● **RECORDS FOR PROCESSING**
..........
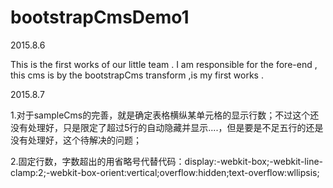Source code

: # bootstrapCmsDemo1

2015.8.6

This is the first works of our little team .
I am responsible for the fore-end , this cms is by the bootstrapCms transform ,is my first works .

2015.8.7

1.对于sampleCms的完善，就是确定表格横纵某单元格的显示行数；不过这个还没有处理好，只是限定了超过5行的自动隐藏并显示....，但是要是不足五行的还是没有处理好，这个待解决的问题；

2.固定行数，字数超出的用省略号代替代码：display:-webkit-box;-webkit-line-clamp:2;-webkit-box-orient:vertical;overflow:hidden;text-overflow:wllipsis;
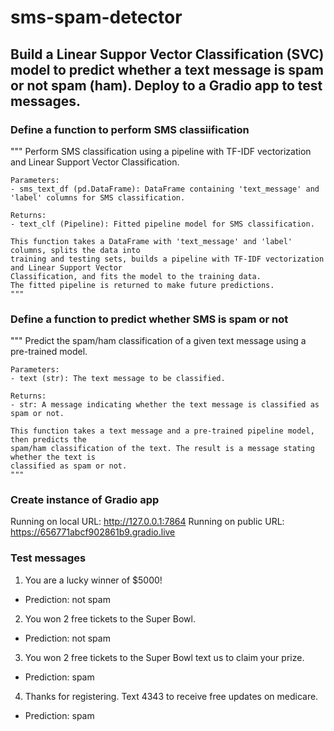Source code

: # sms-spam-detector

## Build a Linear Suppor Vector Classification (SVC) model to predict whether a text message is spam or not spam (ham). Deploy to a Gradio app to test messages. 

### Define a function to perform SMS classiification
"""
    Perform SMS classification using a pipeline with TF-IDF vectorization and Linear Support Vector Classification.

    Parameters:
    - sms_text_df (pd.DataFrame): DataFrame containing 'text_message' and 'label' columns for SMS classification.

    Returns:
    - text_clf (Pipeline): Fitted pipeline model for SMS classification.

    This function takes a DataFrame with 'text_message' and 'label' columns, splits the data into
    training and testing sets, builds a pipeline with TF-IDF vectorization and Linear Support Vector
    Classification, and fits the model to the training data. 
    The fitted pipeline is returned to make future predictions.
    """

### Define a function to predict whether SMS is spam or not

 """
    Predict the spam/ham classification of a given text message using a pre-trained model.

    Parameters:
    - text (str): The text message to be classified.

    Returns:
    - str: A message indicating whether the text message is classified as spam or not.

    This function takes a text message and a pre-trained pipeline model, then predicts the
    spam/ham classification of the text. The result is a message stating whether the text is
    classified as spam or not.
    """

### Create instance of Gradio app

Running on local URL:  http://127.0.0.1:7864
Running on public URL: https://656771abcf902861b9.gradio.live



### Test messages 

1. You are a lucky winner of $5000!
- Prediction: not spam
2. You won 2 free tickets to the Super Bowl.
- Prediction: not spam
3. You won 2 free tickets to the Super Bowl text us to claim your prize.
- Prediction: spam
4. Thanks for registering. Text 4343 to receive free updates on medicare.
- Prediction: spam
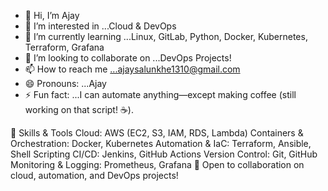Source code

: - 👋 Hi, I’m Ajay
- 👀 I’m interested in ...Cloud & DevOps
- 🌱 I’m currently learning ...Linux, GitLab, Python, Docker, Kubernetes, Terraform, Grafana
- 💞️ I’m looking to collaborate on ...DevOps Projects!
- 📫 How to reach me ...ajaysalunkhe1310@gmail.com
- 😄 Pronouns: ...Ajay
- ⚡ Fun fact: ...I can automate anything—except making coffee (still working on that script! ☕).

🔧 Skills & Tools
Cloud: AWS (EC2, S3, IAM, RDS, Lambda)
Containers & Orchestration: Docker, Kubernetes
Automation & IaC: Terraform, Ansible, Shell Scripting
CI/CD: Jenkins, GitHub Actions
Version Control: Git, GitHub
Monitoring & Logging: Prometheus, Grafana
📌 Open to collaboration on cloud, automation, and DevOps projects!


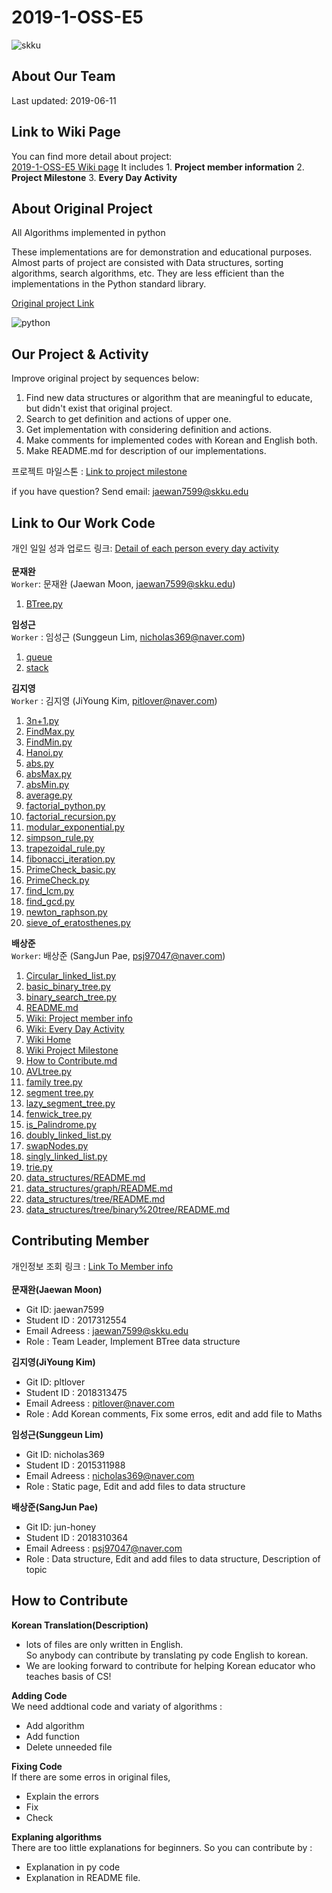 # 2019-1-OSS-E5
![skku](https://ecostat.skku.edu/_res/board_new/img/board/article_no_img.png)


## About Our Team
Last updated: 2019-06-11


## Link to Wiki Page
You can find more detail about project: <br>
[2019-1-OSS-E5 Wiki page](https://github.com/19-1-skku-oss/2019-1-OSS-E5/wiki)
It includes 1. **Project member information** 2. **Project Milestone** 3. **Every Day Activity**

## About Original Project
All Algorithms implemented in python


These implementations are for demonstration and educational purposes. Almost parts of project are consisted with Data structures, sorting algorithms, search algorithms, etc. They are less efficient than the implementations in the Python standard library.


[Original project Link](https://github.com/TheAlgorithms/Python)


![python](https://www.python.org/static/opengraph-icon-200x200.png)

## Our Project & Activity
Improve original project by sequences below:
1. Find new data structures or algorithm that are meaningful to educate, but didn't exist that original project.
2. Search to get definition and actions of upper one.
3. Get implementation with considering definition and actions.
4. Make comments for implemented codes with Korean and English both.
5. Make README.md for description of our implementations.

프로젝트 마일스톤 : [Link to project milestone](https://github.com/19-1-skku-oss/2019-1-OSS-E5/wiki/Project-Milestone)

if you have question?
Send email: <jaewan7599@skku.edu>

## Link to Our Work Code
개인 일일 성과 업로드 링크: [Detail of each person every day activity](https://github.com/19-1-skku-oss/2019-1-OSS-E5/wiki/Every-Day-Activity) <br> 
<br>
**문재완** <br>
`Worker`: 문재완 (Jaewan Moon, <jaewan7599@skku.edu>)
1. [BTree.py](https://github.com/19-1-skku-oss/2019-1-OSS-E5/blob/master/BTree.py)

**임성근**<br>
`Worker` : 임성근 (Sunggeun Lim, <nicholas369@naver.com>)
1. [queue](https://github.com/19-1-skku-oss/2019-1-OSS-E5/blob/master/Python/data_structures/queue)
2. [stack](https://github.com/19-1-skku-oss/2019-1-OSS-E5/blob/master/Python/data_structures/stacks)

**김지영**<br>
`Worker` : 김지영 (JiYoung Kim, <pitlover@naver.com>)
1. [3n+1.py](https://github.com/19-1-skku-oss/2019-1-OSS-E5/blob/master/Python/maths_revised/3n%2B1.py)
2. [FindMax.py](https://github.com/19-1-skku-oss/2019-1-OSS-E5/blob/master/Python/maths_revised/FindMax.py)
3. [FindMin.py](https://github.com/19-1-skku-oss/2019-1-OSS-E5/blob/master/Python/maths_revised/FindMin.py)
4. [Hanoi.py](https://github.com/19-1-skku-oss/2019-1-OSS-E5/blob/master/Python/maths_revised/Hanoi.py)
5. [abs.py](https://github.com/19-1-skku-oss/2019-1-OSS-E5/blob/master/Python/maths_revised/abs.py)
6. [absMax.py](https://github.com/19-1-skku-oss/2019-1-OSS-E5/blob/master/Python/maths_revised/absMax.py)
7. [absMin.py](https://github.com/19-1-skku-oss/2019-1-OSS-E5/blob/master/absMin.py)
8. [average.py](https://github.com/19-1-skku-oss/2019-1-OSS-E5/blob/master/Python/maths_revised/average.py)
9. [factorial_python.py](https://github.com/19-1-skku-oss/2019-1-OSS-E5/blob/master/Python/maths_revised/factorial_python.py)
10. [factorial_recursion.py](https://github.com/19-1-skku-oss/2019-1-OSS-E5/blob/master/Python/maths_revised/factorial_recursion.py)
11. [modular_exponential.py](https://github.com/19-1-skku-oss/2019-1-OSS-E5/blob/master/Python/maths_revised/modular_exponential.py)
12. [simpson_rule.py](https://github.com/19-1-skku-oss/2019-1-OSS-E5/blob/master/Python/maths_revised/simpson_rule.py)
13. [trapezoidal_rule.py](https://github.com/19-1-skku-oss/2019-1-OSS-E5/blob/master/Python/maths_revised/trapezoidal_rule.py)
14. [fibonacci_iteration.py](https://github.com/19-1-skku-oss/2019-1-OSS-E5/blob/master/Python/maths_revised/fibonacci_iteration.py)
15. [PrimeCheck_basic.py](https://github.com/19-1-skku-oss/2019-1-OSS-E5/blob/master/Python/maths_revised/PrimeCheck_basic.py)
16. [PrimeCheck.py](https://github.com/19-1-skku-oss/2019-1-OSS-E5/blob/master/Python/maths_revised/PrimeCheck.py)
17. [find_lcm.py](https://github.com/19-1-skku-oss/2019-1-OSS-E5/blob/master/Python/maths_revised/find_lcm.py)
18. [find_gcd.py](https://github.com/19-1-skku-oss/2019-1-OSS-E5/blob/master/Python/maths_revised/find_gcd.py)
19. [newton_raphson.py](https://github.com/19-1-skku-oss/2019-1-OSS-E5/tree/master/Python/maths)
20. [sieve_of_eratosthenes.py](https://github.com/19-1-skku-oss/2019-1-OSS-E5/blob/master/Python/maths_revised/sieve_of_eratosthenes.py)


**배상준**<br>
`Worker`: 배상준 (SangJun Pae, <psj97047@naver.com>)
1. [Circular_linked_list.py](https://github.com/19-1-skku-oss/2019-1-OSS-E5/blob/master/Python/data_structures/linked_list/Circular_linked_list.py)
2. [basic_binary_tree.py](https://github.com/19-1-skku-oss/2019-1-OSS-E5/blob/master/Python/data_structures/graphs%20%26%20tree/binary%20tree/basic_binary_tree.py)
3. [binary_search_tree.py](https://github.com/19-1-skku-oss/2019-1-OSS-E5/blob/master/Python/data_structures/graphs%20%26%20tree/binary%20tree/binary_search_tree.py)
4. [README.md](https://github.com/19-1-skku-oss/2019-1-OSS-E5/blob/master/README.md)
5. [Wiki: Project member info](https://github.com/19-1-skku-oss/2019-1-OSS-E5/wiki/Project-member-information)
6. [Wiki: Every Day Activity](https://github.com/19-1-skku-oss/2019-1-OSS-E5/wiki/Every-Day-Activity)
7. [Wiki Home](https://github.com/19-1-skku-oss/2019-1-OSS-E5/wiki)
8. [Wiki Project Milestone](https://github.com/19-1-skku-oss/2019-1-OSS-E5/wiki/Project-Milestone)
9. [How to Contribute.md](https://github.com/19-1-skku-oss/2019-1-OSS-E5/blob/master/CONTRIBUTING.md)
10. [AVLtree.py](https://github.com/19-1-skku-oss/2019-1-OSS-E5/blob/master/Python/data_structures/graphs%20%26%20tree/binary%20tree/AVLtree.py)
11. [family tree.py](https://github.com/19-1-skku-oss/2019-1-OSS-E5/blob/master/Python/data_structures/tree/family%20tree.py)
12. [segment tree.py](https://github.com/19-1-skku-oss/2019-1-OSS-E5/blob/master/Python/data_structures/tree/binary%20tree/fenwick_tree.py)
13. [lazy_segment_tree.py](https://github.com/19-1-skku-oss/2019-1-OSS-E5/blob/master/Python/data_structures/tree/binary%20tree/lazy_segment_tree.py)
14. [fenwick_tree.py](https://github.com/19-1-skku-oss/2019-1-OSS-E5/blob/master/Python/data_structures/tree/binary%20tree/fenwick_tree.py)
15. [is_Palindrome.py](https://github.com/19-1-skku-oss/2019-1-OSS-E5/blob/master/Python/data_structures/linked_list/is_Palindrome.py)
16. [doubly_linked_list.py](https://github.com/19-1-skku-oss/2019-1-OSS-E5/blob/master/Python/data_structures/linked_list/doubly_linked_list.py)
17. [swapNodes.py](https://github.com/19-1-skku-oss/2019-1-OSS-E5/blob/master/Python/data_structures/linked_list/swapNodes.py)
18. [singly_linked_list.py](https://github.com/19-1-skku-oss/2019-1-OSS-E5/blob/master/Python/data_structures/linked_list/singly_linked_list.py)
19. [trie.py](https://github.com/19-1-skku-oss/2019-1-OSS-E5/blob/master/Python/data_structures/tree/trie.py)
20. [data_structures/README.md](https://github.com/19-1-skku-oss/2019-1-OSS-E5/blob/master/Python/data_structures/README.md)
21. [data_structures/graph/README.md](https://github.com/19-1-skku-oss/2019-1-OSS-E5/blob/master/Python/data_structures/graph/README.md)
22. [data_structures/tree/README.md](https://github.com/19-1-skku-oss/2019-1-OSS-E5/blob/master/Python/data_structures/tree/README.md)
23. [data_structures/tree/binary%20tree/README.md](https://github.com/19-1-skku-oss/2019-1-OSS-E5/blob/master/Python/data_structures/tree/binary%20tree/README.md)

## Contributing Member
개인정보 조회 링크 : [Link To Member info](https://github.com/19-1-skku-oss/2019-1-OSS-E5/wiki/Project-member-information)<br>
<br>
**문재완(Jaewan Moon)**
- Git ID: jaewan7599 <br>
- Student ID : 2017312554 <br>
- Email Adreess : jaewan7599@skku.edu <br>
- Role : Team Leader, Implement BTree data structure<br>

**김지영(JiYoung Kim)** 
- Git ID: pltlover <br>
- Student ID : 2018313475 <br>
- Email Adreess : pitlover@naver.com <br>
- Role : Add Korean comments, Fix some erros, edit and add file to Maths <br>

**임성근(Sunggeun Lim)** 
- Git ID: nicholas369 <br>
- Student ID : 2015311988 <br>
- Email Adreess : nicholas369@naver.com <br>
- Role : Static page, Edit and add files to data structure <br>

**배상준(SangJun Pae)** 
- Git ID: jun-honey <br>
- Student ID : 2018310364 <br>
- Email Adreess : psj97047@naver.com <br>
- Role : Data structure, Edit and add files to data structure, Description of topic <br>

## How to Contribute

**Korean Translation(Description)**<br>
- lots of files are only written in English. <br>
So anybody can contribute by translating py code English to korean. <br>
- We are looking forward to contribute for helping Korean educator who teaches basis of CS!

**Adding Code** <br>
We need addtional code and variaty of algorithms :
- Add algorithm
- Add function
- Delete unneeded file


**Fixing Code** <br>
If there are some erros in original files,
- Explain the errors
- Fix
- Check


**Explaning algorithms** <br>
There are too little explanations for beginners. So you can contribute by :
- Explanation in py code
- Explanation in README file.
..........
● **ACTIVITY**
Set down exactly the lines above, from the line containing "- str: A message" through the line containing "All Algorithms implemented in python". Skip the pictures.

● **TASK OUTPUT**
    - str: A message indicating whether the text message is classified as spam or not.

    This function takes a text message and a pre-trained pipeline model, then predicts the
    spam/ham classification of the text. The result is a message stating whether the text is
    classified as spam or not.
    """

### Create instance of Gradio app

Running on local URL:  http://127.0.0.1:7864
Running on public URL: https://656771abcf902861b9.gradio.live



### Test messages 

1. You are a lucky winner of $5000!
- Prediction: not spam
2. You won 2 free tickets to the Super Bowl.
- Prediction: not spam
3. You won 2 free tickets to the Super Bowl text us to claim your prize.
- Prediction: spam
4. Thanks for registering. Text 4343 to receive free updates on medicare.
- Prediction: spam
Source code

: - 👋 Hi, I’m Ajay
- 👀 I’m interested in ...Cloud & DevOps
- 🌱 I’m currently learning ...Linux, GitLab, Python, Docker, Kubernetes, Terraform, Grafana
- 💞️ I’m looking to collaborate on ...DevOps Projects!
- 📫 How to reach me ...ajaysalunkhe1310@gmail.com
- 😄 Pronouns: ...Ajay
- ⚡ Fun fact: ...I can automate anything—except making coffee (still working on that script! ☕).

🔧 Skills & Tools
Cloud: AWS (EC2, S3, IAM, RDS, Lambda)
Containers & Orchestration: Docker, Kubernetes
Automation & IaC: Terraform, Ansible, Shell Scripting
CI/CD: Jenkins, GitHub Actions
Version Control: Git, GitHub
Monitoring & Logging: Prometheus, Grafana
📌 Open to collaboration on cloud, automation, and DevOps projects!


 # 2019-1-OSS-E5
![skku](https://ecostat.skku.edu/_res/board_new/img/board/article_no_img.png)


## About Our Team
Last updated: 2019-06-11


## Link to Wiki Page
You can find more detail about project: <br>
[2019-1-OSS-E5 Wiki page](https://github.com/19-1-skku-oss/2019-1-OSS-E5/wiki)
It includes 1. **Project member information** 2. **Project Milestone** 3. **Every Day Activity**

## About Original Project
All Algorithms implemented in python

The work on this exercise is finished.